The design methodologies described in the standard are based on lessons learned throughout the industry. As a result, IEEE 1625 can help newcomers to the Li-ion and Li-ion polymer battery-powered applications ensure the safety and reliability of their designs even when the speed of design is paramount.

What is IEEE 1625?

The standard covers design approaches that ensure reliable operation and that minimize the occurrence of faults leading to hazards in portable computing devices and other rechargeable battery-operated systems. From the beginning of the design, it is necessary to examine all facets of the portable design to ensure the reliability of the entire system, as well as that of its individual components, functions or subsystems.

The standard guides the system and subsystem designers through five major areas — system integration, cell, pack, host device and total system reliability. Also covered are the critical operational parameters and how they change with time and environment, the effects of extremes in temperature, and the management of component failure.

Gaining overall compliance requires conformance with each and every subsection of the standard.
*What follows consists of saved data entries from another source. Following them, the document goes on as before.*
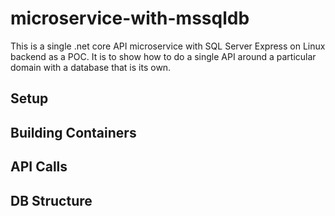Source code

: # microservice-with-mssqldb
This is a single .net core API microservice with SQL Server Express on Linux backend as a POC. It is to show how to do a single API around a particular domain with a database that is its own.


## Setup


## Building Containers


## API Calls


## DB Structure
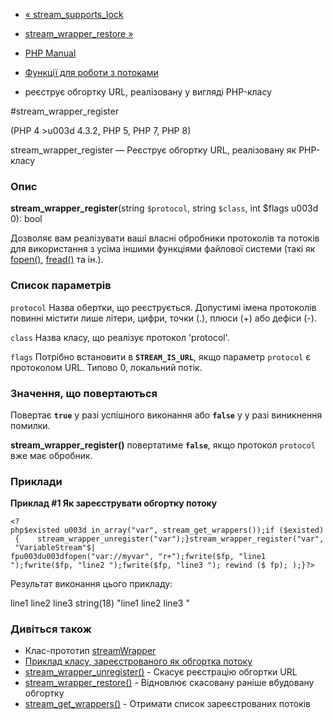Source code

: - [« stream_supports_lock](function.stream-supports-lock.md)
- [stream_wrapper_restore »](function.stream-wrapper-restore.md)

- [PHP Manual](index.md)
- [Функції для роботи з потоками](ref.stream.md)
- реєструє обгортку URL, реалізовану у вигляді PHP-класу

#stream_wrapper_register

(PHP 4 \>u003d 4.3.2, PHP 5, PHP 7, PHP 8)

stream_wrapper_register — Реєструє обгортку URL, реалізовану як
PHP-класу

### Опис

**stream_wrapper_register**(string `$protocol`, string `$class`, int
$flags u003d 0): bool

Дозволяє вам реалізувати ваші власні обробники протоколів та
потоків для використання з усіма іншими функціями файлової системи
(такі як [fopen()](function.fopen.md),
[fread()](function.fread.md) та ін.).

### Список параметрів

`protocol`
Назва обертки, що реєструється. Допустимі імена протоколів повинні
містити лише літери, цифри, точки (.), плюси (+) або дефіси (-).

`class`
Назва класу, що реалізує протокол 'protocol'.

`flags`
Потрібно встановити в **`STREAM_IS_URL`**, якщо параметр `protocol`
є протоколом URL. Типово 0, локальний потік.

### Значення, що повертаються

Повертає **`true`** у разі успішного виконання або **`false`** у
у разі виникнення помилки.

**stream_wrapper_register()** повертатиме **`false`**, якщо
протокол `protocol` вже має обробник.

### Приклади

**Приклад #1 Як зареєструвати обгортку потоку**

` <?php$existed u003d in_array("var", stream_get_wrappers());if ($existed) {    stream_wrapper_unregister("var");}stream_wrapper_register("var", "VariableStream"$| fpu003du003dfopen("var://myvar", "r+");fwrite($fp, "line1
");fwrite($fp, "line2
");fwrite($fp, "line3
"); rewind ($ fp); );}?> `

Результат виконання цього прикладу:

line1
line2
line3
string(18) "line1
line2
line3
"

### Дивіться також

- Клас-прототип [streamWrapper](class.streamwrapper.md)
- [Приклад класу, зареєстрованого як обгортка
потоку](stream.streamwrapper.example-1.md)
- [stream_wrapper_unregister()](function.stream-wrapper-unregister.md) -
Скасує реєстрацію обгортки URL
- [stream_wrapper_restore()](function.stream-wrapper-restore.md) -
Відновлює скасовану раніше вбудовану обгортку
- [stream_get_wrappers()](function.stream-get-wrappers.md) -
Отримати список зареєстрованих потоків
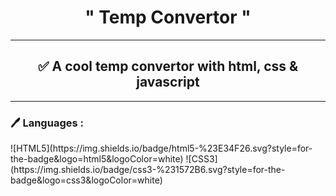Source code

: <h1 align="center">" Temp Convertor "</h1>
<hr>
<h2 align="center">✅ A cool temp convertor with html, css & javascript</h2>
<hr>
<h3>🖊️ Languages :</h3>
![HTML5](https://img.shields.io/badge/html5-%23E34F26.svg?style=for-the-badge&logo=html5&logoColor=white)
![CSS3](https://img.shields.io/badge/css3-%231572B6.svg?style=for-the-badge&logo=css3&logoColor=white)

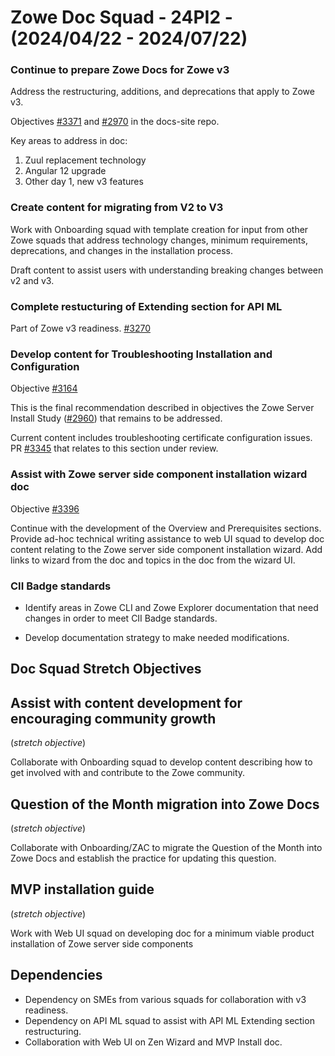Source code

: # Zowe Doc Squad - 24PI2 - (2024/04/22 - 2024/07/22)
### Continue to prepare Zowe Docs for Zowe v3 

Address the restructuring, additions, and deprecations that apply to Zowe v3.

Objectives [#3371](https://github.com/zowe/docs-site/issues/3371) and  [#2970](https://github.com/zowe/docs-site/issues/2970) in the docs-site repo. 

Key areas to address in doc:
1. Zuul replacement technology
2. Angular 12 upgrade
3. Other day 1, new v3 features

### Create content for migrating from V2 to V3

Work with Onboarding squad with template creation for input from other Zowe squads that address technology changes, minimum requirements, deprecations, and changes in the installation process. 

Draft content to assist users with understanding breaking changes between v2 and v3.

### Complete restucturing of Extending section for API ML

Part of Zowe v3 readiness. [#3270](https://github.com/zowe/docs-site/issues/3270) 


### Develop content for Troubleshooting Installation and Configuration 

Objective [#3164](https://github.com/zowe/docs-site/issues/3164) 

This is the final recommendation described in objectives the Zowe Server Install Study ([#2960](https://github.com/zowe/docs-site/issues/2960)) that remains to be addressed.

Current content includes troubleshooting certificate configuration issues.
PR [#3345](https://github.com/zowe/docs-site/pull/3345) that relates to this section under review.

### Assist with Zowe server side component installation wizard doc 

Objective [#3396](https://github.com/zowe/docs-site/issues/3396)

Continue with the development of the Overview and Prerequisites sections. Provide ad-hoc technical writing assistance to web UI squad to develop doc content relating to the Zowe server side component installation wizard. Add links to wizard from the doc and topics in the doc from the wizard UI.

### CII Badge standards

- Identify areas in Zowe CLI and Zowe Explorer documentation that need changes in order to meet  CII Badge standards.

- Develop documentation strategy to make needed modifications.

## Doc Squad Stretch Objectives 

## Assist with content development for encouraging community growth
(_stretch objective_)

Collaborate with Onboarding squad to develop content describing how to get involved with and contribute to the Zowe community. 

## Question of the Month migration into Zowe Docs 
(_stretch objective_)

Collaborate with Onboarding/ZAC to migrate the Question of the Month into Zowe Docs and establish the practice for updating this question.

## MVP installation guide
(_stretch objective_)

Work with Web UI squad on developing doc for a minimum viable product installation of Zowe server side components

## Dependencies

* Dependency on SMEs from various squads for collaboration with v3 readiness.
* Dependency on API ML squad to assist with API ML Extending section restructuring.  
* Collaboration with Web UI on Zen Wizard and MVP Install doc.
A portable computing device cannot achieve compliance without consideration of all the related subsystems — including the user (Fig. 1). To achieve compliance, designers of each subsystem must thoroughly review their designs both individually and in conjunction with other subsystems to identify faults that could propagate hazards. Once it has been ascertained that the subsystems all conform to their particular standard requirements, a further analysis is needed to assess the overall system compliance to ensure the design does not allow two faults of any type to propagate a hazard.

Applying IEEE 1625 to Battery Design

Although the designers of the overall system and its various subsystems are affected by this standard, here we focus on the designer of the battery to highlight where the standard is used and the benefits it can bring to safety and reliability of the overall system. A Design Failure Modes and Effects Analysis (DFMEA) approach is a typical example of an industry-wide methodology that can be used to highlight and prioritize the possible roots of faults and hazards.

The architecture and component selection of the battery design can be driven by factors other than the results of the DFMEA. Such factors include price, availability and size. This situation forces the DFMEA to be a living document that changes as the design unfolds.

Consider the design of an SBS1.1-compliant, 4-series by 1-parallel Li-ion battery. The architecture chosen is a new one, involving new ideas that could reduce size, components and overall cost. The architecture change makes close scrutiny of the design analysis more important because the ideas are new to all engineers involved in the design, which is where the standard provides the greatest benefit. Fig. 2 shows the change in architecture and helps clarify the DFMEA analysis.

The existing architecture has the battery management unit (BMU), first-level protection and second-level protection elements monitoring the cell stack to ensure a double level of coverage if one protection element fails. However, the new architecture has the BMU and analog front end (AFE) monitoring each other as well as the cell stack. Theoretically, this allows the second-level protection to be integrated with the first-level protection device.

The new architecture primarily consists of a BMU, an AFE integrated circuit (IC), current-sense resistor, safety FETs and a chemical fuse (Fig. 3). The BMU consists of a 3.3-V microcontroller with high-performance measurement capabilities and field-programmable flash. The AFE provides a high-voltage interface to the cell stack for voltage measurement along with cell balancing control, overcurrent protection and a low dropout regulator (LDO) to power the BMU.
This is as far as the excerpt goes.